With every class of incoming freshman, Banchoff meets a new set of young people, whom he challenges with questions such as what are the largest box shapes that meet U.S. Postal Service regulations of package length plus girth not exceeding 108 inches? Solving the problem entails understanding multivariable calculus, which examines functions that depend on two or more variables.
This semester, one of those students is Adam Leventhal '01. After studying how his classmates were responding to the U.S. Postal Service question, Leventhal thought the ultimate proof to the challenge was to construct a cylindrical package and mail it from the Post Office in Faunce House to Banchoff's office in Kassar House.
Leventhal persuaded a skeptical postal worker that the well-taped box, 3 feet tall and 6 feet in circumference, did indeed meet postal regulations. The employee measured the box twice before declaring it fit for mailing. Leventhal handed over the $2.75 postage.
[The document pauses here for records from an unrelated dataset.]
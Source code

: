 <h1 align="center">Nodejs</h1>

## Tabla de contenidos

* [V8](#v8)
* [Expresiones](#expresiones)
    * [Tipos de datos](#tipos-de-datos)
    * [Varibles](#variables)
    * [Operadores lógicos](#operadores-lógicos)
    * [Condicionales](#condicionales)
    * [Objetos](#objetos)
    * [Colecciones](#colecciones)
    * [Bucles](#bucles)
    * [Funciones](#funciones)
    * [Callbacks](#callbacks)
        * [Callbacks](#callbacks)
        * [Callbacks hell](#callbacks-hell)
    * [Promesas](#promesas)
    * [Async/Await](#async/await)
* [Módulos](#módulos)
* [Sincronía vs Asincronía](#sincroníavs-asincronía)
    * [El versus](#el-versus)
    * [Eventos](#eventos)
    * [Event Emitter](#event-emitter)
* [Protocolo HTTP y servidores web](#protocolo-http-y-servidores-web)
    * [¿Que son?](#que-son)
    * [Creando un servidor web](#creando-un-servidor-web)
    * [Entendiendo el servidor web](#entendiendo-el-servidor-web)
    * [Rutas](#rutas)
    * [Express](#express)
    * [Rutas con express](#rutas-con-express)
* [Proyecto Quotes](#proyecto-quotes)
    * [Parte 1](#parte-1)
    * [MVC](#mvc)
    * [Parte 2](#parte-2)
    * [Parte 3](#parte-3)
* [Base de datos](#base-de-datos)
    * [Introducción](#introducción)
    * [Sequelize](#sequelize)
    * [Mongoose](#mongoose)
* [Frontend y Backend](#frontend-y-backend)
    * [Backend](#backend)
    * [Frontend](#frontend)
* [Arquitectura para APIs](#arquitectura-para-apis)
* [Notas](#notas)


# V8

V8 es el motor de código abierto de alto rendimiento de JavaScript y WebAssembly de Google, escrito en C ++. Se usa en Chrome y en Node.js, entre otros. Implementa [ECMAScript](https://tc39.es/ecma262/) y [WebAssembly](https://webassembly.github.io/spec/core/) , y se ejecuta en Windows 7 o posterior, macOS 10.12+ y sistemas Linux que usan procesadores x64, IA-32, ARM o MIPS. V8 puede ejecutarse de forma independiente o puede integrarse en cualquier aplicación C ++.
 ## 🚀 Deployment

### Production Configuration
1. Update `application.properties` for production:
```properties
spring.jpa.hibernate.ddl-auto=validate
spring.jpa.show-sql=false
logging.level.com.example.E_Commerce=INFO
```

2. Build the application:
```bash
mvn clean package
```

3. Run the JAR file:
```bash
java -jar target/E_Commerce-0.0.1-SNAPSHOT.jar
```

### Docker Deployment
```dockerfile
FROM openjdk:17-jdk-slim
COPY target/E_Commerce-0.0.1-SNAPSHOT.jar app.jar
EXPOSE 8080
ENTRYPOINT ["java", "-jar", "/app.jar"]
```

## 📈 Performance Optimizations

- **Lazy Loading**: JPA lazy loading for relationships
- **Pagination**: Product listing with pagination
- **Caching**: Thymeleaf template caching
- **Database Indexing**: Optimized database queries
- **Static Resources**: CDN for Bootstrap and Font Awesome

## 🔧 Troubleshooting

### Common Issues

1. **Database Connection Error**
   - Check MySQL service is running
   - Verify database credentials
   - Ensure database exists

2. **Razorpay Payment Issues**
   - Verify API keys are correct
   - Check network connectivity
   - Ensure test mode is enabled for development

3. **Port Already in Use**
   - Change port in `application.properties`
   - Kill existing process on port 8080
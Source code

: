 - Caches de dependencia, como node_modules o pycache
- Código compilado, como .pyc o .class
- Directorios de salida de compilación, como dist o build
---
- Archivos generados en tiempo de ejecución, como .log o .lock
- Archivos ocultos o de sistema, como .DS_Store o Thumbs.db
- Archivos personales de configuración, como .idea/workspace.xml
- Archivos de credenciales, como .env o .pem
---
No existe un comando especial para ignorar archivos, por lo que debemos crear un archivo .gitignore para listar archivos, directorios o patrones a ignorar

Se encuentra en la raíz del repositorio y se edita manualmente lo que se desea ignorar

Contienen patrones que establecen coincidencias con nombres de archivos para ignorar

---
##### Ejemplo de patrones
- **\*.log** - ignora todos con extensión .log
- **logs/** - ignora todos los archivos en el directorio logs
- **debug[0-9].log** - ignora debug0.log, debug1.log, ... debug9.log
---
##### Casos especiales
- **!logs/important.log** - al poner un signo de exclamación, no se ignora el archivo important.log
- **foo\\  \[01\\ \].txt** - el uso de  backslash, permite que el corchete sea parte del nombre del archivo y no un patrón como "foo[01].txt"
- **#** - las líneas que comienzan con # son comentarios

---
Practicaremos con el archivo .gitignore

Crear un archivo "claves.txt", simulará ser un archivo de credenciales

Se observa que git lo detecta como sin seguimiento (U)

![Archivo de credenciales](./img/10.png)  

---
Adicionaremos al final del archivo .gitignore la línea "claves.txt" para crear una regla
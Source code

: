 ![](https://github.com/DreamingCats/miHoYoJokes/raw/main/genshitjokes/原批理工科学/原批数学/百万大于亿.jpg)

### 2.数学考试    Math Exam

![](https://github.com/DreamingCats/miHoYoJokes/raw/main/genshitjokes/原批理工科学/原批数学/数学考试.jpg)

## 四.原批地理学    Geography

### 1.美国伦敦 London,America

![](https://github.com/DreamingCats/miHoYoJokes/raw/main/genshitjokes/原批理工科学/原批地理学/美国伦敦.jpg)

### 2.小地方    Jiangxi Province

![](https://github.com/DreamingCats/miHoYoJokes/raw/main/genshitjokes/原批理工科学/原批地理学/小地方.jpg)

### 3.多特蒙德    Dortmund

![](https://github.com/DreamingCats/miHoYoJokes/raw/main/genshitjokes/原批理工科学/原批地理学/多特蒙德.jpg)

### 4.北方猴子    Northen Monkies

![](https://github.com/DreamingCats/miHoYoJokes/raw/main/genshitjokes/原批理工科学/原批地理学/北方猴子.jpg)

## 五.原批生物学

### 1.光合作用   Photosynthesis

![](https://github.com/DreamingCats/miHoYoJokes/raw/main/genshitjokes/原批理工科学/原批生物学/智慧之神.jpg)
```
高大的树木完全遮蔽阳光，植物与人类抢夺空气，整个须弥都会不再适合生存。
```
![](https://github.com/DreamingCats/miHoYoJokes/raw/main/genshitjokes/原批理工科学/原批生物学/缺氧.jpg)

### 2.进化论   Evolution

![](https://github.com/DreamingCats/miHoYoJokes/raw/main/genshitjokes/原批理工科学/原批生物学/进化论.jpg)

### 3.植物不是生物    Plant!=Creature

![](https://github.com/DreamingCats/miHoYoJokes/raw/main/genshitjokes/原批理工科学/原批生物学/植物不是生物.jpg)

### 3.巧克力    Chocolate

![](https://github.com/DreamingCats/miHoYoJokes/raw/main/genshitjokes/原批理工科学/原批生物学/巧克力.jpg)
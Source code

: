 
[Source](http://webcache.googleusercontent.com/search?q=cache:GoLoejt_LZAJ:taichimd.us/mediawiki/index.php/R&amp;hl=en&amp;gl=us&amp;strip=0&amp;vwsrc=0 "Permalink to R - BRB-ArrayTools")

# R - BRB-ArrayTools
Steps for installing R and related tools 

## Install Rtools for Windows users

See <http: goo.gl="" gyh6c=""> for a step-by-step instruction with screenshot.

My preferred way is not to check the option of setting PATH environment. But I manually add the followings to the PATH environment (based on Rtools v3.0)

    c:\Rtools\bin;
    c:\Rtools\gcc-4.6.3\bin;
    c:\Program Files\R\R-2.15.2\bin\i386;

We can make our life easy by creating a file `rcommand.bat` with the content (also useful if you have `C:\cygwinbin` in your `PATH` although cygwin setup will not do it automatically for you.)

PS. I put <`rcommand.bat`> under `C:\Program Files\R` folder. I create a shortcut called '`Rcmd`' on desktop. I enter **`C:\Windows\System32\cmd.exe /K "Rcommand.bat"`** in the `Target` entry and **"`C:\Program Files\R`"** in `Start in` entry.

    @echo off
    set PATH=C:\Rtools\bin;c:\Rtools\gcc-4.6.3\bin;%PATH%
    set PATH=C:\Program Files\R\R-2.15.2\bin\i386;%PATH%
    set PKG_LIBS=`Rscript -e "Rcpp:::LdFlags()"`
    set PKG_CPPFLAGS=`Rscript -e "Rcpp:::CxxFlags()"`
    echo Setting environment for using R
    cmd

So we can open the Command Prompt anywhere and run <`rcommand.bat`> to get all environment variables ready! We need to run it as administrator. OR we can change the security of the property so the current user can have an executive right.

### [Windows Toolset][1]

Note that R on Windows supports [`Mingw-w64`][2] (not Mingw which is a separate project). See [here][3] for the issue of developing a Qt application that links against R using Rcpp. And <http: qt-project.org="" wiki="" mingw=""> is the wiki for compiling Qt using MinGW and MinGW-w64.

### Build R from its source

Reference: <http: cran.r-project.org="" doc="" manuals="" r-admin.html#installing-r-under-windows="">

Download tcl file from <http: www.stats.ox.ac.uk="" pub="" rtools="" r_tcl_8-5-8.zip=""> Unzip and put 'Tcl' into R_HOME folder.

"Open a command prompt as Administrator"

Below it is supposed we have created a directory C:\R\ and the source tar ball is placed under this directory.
Why go through the hassle? "I thought it was something fun to add to the challenge problem," Leventhal said. "A challenge problem lends itself to more student creativity. We're not just solving textbook examples, but working on real-world situations."
Leventhal's box has taken its place in Banchoff's office amidst an array of objects built by his students over the years to better visual mathematical concepts. Banchoff works at a desk surrounded by spheres, parcels, cells and other models constructed out of cardboard, wood, wire and tape. There sits the first model he received, in 1968. It's a small corkboard laced with parabolic wires and strings. Nearby is a two-bladed knife designed for cutting spherical cakes, designed by another student in his first honors class at Brown.
Banchoff likes to talk about the objects because they allow him to admire student creativity. Take Leventhal's package.
"Creating the box showed a certain amount of self-coincidence and free-spiritedness," Banchoff said. "It's one thing to solve the problem. It's another thing to make a dramatic display."
In front of Math 35, eyes bright behind dark-rimmed glasses, Banchoff wields the hinged sticks into a bow, striking an archer's pose for a brief second. His questions to the class about volume and variables come rapid fire. More and more students volunteer answers.
Responding to an inquiry about one computation, Banchoff places the sticks down in front of him.
"As a professor it's my job to work with you to test those algorithms," he said. "How do we do it? By testing hard cases. How do we know what a hard case is? By experience."